PROBLEM DESCRIPTION
From the data underneath, reproduce exactly the stretch that begins at the line with "## Contributing" and ends after the line with "modelar(df_train, df_test): Hàm".

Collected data
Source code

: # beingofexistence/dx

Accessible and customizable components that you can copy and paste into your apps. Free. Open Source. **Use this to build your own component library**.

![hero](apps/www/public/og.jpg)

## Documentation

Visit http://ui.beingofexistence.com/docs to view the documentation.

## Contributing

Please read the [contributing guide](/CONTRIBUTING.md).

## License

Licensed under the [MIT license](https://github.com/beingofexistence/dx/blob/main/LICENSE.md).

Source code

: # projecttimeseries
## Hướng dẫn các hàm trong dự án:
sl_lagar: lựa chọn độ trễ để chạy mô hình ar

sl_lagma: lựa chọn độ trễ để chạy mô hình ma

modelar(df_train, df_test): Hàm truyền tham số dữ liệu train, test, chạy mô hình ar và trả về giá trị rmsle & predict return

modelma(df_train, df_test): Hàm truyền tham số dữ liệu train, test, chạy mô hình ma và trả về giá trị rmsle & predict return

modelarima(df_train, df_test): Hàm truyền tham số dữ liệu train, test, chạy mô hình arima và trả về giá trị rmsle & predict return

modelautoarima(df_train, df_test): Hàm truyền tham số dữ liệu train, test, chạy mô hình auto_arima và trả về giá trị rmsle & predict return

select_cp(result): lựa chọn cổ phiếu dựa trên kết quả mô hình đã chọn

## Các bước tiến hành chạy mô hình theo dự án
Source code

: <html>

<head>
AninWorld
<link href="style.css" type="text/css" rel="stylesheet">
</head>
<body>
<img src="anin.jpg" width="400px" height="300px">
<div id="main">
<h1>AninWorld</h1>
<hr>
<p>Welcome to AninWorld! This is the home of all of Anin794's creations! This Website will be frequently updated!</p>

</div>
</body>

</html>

==

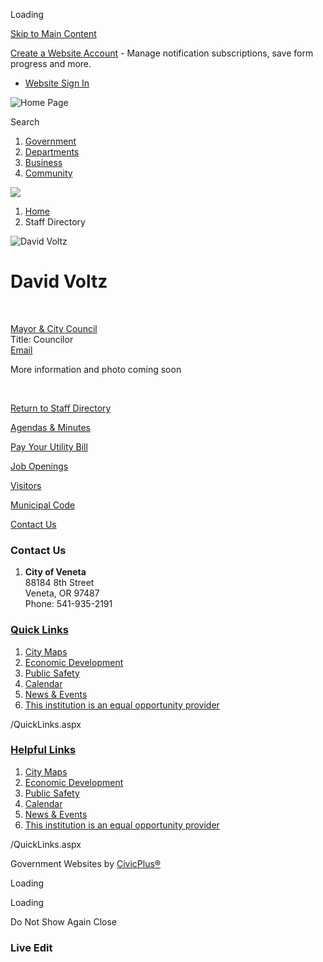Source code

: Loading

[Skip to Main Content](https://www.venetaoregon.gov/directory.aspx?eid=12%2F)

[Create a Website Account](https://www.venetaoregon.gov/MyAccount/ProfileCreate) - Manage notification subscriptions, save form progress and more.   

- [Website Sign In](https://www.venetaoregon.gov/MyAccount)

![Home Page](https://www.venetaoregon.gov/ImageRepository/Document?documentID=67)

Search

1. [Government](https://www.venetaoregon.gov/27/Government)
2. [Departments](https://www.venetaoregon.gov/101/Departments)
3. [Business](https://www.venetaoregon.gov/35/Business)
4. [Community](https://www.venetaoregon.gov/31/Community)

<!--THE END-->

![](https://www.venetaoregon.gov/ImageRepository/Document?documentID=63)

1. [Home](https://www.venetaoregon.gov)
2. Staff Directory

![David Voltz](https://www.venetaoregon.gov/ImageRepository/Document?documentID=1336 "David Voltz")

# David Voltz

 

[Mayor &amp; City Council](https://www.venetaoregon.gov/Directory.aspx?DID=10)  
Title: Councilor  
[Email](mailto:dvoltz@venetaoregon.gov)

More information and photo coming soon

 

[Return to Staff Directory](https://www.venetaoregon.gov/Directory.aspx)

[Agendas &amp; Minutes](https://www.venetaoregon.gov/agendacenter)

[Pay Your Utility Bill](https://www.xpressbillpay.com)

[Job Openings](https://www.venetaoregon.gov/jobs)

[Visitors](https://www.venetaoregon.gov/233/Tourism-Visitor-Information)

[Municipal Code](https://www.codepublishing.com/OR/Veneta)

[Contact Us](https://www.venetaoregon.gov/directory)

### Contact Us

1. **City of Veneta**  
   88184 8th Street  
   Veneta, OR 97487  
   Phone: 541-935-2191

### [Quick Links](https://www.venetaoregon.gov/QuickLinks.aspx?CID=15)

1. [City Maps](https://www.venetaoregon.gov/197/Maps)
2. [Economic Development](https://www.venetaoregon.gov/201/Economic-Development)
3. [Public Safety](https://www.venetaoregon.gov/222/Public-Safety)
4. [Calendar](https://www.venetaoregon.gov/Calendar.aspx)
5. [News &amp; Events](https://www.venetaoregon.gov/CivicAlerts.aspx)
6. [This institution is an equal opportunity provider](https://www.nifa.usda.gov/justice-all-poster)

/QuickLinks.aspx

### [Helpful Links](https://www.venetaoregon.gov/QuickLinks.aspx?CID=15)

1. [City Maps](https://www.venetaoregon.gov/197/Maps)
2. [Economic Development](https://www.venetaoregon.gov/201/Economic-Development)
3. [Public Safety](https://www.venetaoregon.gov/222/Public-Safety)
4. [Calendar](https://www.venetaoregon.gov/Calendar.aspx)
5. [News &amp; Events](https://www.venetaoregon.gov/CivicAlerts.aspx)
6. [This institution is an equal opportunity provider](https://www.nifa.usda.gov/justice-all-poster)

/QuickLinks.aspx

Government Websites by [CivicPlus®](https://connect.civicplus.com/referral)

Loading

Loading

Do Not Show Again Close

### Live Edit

COMPLETED TASK
## Contributing

Please read the [contributing guide](/CONTRIBUTING.md).

## License

Licensed under the [MIT license](https://github.com/beingofexistence/dx/blob/main/LICENSE.md).

Source code

: # projecttimeseries
## Hướng dẫn các hàm trong dự án:
sl_lagar: lựa chọn độ trễ để chạy mô hình ar

sl_lagma: lựa chọn độ trễ để chạy mô hình ma

modelar(df_train, df_test): Hàm truyền tham số dữ liệu train, test, chạy mô hình ar và trả về giá trị rmsle & predict return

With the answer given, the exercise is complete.